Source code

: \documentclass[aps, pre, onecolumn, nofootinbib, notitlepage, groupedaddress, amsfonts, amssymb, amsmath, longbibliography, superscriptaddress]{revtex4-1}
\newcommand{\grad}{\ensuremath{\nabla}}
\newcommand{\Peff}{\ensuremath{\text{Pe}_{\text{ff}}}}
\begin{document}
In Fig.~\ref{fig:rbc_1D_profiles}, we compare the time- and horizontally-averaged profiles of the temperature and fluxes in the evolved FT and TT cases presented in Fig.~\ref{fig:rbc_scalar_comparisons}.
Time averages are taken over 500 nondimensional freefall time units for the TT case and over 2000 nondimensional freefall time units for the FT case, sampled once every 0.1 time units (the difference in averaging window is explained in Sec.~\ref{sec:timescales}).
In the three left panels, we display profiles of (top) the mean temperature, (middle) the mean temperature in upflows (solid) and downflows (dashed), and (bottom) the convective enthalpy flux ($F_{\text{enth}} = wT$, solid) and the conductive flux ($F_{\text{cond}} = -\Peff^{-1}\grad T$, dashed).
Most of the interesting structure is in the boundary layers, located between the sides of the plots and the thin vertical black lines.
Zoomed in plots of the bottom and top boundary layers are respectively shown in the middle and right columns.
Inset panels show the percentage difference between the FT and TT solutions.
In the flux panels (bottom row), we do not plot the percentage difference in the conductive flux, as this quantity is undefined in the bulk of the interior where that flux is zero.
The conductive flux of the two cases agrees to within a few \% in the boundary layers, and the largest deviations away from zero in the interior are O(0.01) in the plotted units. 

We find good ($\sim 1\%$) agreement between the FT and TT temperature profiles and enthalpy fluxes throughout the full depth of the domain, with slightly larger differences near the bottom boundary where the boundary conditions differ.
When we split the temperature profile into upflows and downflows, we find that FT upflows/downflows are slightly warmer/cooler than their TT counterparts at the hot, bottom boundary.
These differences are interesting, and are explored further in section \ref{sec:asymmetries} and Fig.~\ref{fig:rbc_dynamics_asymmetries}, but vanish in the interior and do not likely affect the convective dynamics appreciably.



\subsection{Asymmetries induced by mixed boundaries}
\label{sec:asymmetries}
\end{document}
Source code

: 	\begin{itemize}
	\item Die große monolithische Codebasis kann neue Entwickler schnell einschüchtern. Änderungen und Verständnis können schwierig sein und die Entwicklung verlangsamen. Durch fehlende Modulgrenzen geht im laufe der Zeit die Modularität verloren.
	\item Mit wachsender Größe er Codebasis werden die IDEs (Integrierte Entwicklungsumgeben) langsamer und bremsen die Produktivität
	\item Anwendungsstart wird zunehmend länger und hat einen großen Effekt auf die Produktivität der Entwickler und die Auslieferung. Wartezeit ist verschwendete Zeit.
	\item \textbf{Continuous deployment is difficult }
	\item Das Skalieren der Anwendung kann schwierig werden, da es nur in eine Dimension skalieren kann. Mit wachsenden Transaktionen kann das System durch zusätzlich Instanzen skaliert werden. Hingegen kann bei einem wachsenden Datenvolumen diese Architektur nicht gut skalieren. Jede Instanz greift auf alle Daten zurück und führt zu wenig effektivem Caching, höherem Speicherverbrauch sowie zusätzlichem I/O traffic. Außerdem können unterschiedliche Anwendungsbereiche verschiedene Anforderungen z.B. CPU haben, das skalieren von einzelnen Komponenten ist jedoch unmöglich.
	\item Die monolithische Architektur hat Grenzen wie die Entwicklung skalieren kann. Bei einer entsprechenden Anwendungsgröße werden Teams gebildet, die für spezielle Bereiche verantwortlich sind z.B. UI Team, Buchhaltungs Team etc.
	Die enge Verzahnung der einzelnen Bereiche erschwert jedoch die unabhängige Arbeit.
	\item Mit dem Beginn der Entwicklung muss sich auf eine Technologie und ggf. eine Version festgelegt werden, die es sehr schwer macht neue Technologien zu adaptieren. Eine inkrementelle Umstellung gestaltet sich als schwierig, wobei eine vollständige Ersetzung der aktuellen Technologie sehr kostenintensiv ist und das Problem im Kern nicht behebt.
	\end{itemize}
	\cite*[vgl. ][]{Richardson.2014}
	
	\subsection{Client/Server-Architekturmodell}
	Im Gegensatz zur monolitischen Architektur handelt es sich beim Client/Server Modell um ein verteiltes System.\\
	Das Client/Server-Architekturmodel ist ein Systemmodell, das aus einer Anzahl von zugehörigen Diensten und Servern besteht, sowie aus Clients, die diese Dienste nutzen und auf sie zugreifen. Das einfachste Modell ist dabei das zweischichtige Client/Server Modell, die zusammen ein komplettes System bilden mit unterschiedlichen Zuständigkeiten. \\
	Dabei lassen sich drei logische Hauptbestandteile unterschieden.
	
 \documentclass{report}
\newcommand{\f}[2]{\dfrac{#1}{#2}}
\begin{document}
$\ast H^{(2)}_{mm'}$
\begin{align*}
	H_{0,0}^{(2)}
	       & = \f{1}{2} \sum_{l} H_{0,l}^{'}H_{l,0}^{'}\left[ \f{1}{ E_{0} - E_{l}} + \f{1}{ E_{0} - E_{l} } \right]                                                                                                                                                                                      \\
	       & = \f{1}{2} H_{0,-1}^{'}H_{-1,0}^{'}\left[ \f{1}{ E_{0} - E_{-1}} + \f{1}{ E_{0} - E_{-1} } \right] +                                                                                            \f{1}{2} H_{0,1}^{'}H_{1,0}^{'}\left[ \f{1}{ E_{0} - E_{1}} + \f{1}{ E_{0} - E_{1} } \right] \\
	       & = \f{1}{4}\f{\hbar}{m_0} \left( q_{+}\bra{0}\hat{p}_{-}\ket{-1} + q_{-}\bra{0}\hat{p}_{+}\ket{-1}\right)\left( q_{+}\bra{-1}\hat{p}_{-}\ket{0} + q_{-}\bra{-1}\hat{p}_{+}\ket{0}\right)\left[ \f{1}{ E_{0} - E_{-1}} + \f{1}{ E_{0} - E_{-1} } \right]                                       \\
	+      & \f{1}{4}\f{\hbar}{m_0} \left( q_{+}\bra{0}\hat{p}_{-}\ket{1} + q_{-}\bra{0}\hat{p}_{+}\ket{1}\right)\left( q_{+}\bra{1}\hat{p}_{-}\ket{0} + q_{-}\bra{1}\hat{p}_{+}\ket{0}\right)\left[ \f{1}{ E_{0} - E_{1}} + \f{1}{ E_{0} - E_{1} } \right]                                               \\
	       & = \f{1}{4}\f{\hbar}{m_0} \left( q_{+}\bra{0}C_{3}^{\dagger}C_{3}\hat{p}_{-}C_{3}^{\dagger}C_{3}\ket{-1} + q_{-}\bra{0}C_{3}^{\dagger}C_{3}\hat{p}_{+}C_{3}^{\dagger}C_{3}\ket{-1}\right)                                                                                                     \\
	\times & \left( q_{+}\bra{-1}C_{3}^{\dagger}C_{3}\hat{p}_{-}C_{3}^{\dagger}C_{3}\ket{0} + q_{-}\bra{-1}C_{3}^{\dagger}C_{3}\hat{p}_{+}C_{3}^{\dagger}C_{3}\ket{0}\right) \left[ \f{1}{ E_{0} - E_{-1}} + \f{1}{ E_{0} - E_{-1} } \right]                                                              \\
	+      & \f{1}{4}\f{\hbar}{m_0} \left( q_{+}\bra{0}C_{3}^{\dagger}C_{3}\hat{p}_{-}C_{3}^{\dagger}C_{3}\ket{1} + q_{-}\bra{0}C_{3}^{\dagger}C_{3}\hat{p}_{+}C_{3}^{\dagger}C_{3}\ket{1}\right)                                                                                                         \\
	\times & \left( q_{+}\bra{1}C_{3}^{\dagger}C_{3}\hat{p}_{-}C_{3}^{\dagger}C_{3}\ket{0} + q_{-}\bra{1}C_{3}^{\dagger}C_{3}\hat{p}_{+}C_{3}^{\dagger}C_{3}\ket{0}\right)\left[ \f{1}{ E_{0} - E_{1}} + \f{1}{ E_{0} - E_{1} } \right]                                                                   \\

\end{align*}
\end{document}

> **EXERCISE OBJECTIVE**
Return, from the data, each line where the string "documentclass" occurs.

> **RESULT**
: \documentclass[aps, pre, onecolumn, nofootinbib, notitlepage, groupedaddress, amsfonts, amssymb, amsmath, longbibliography, superscriptaddress]{revtex4-1}
 \documentclass{report}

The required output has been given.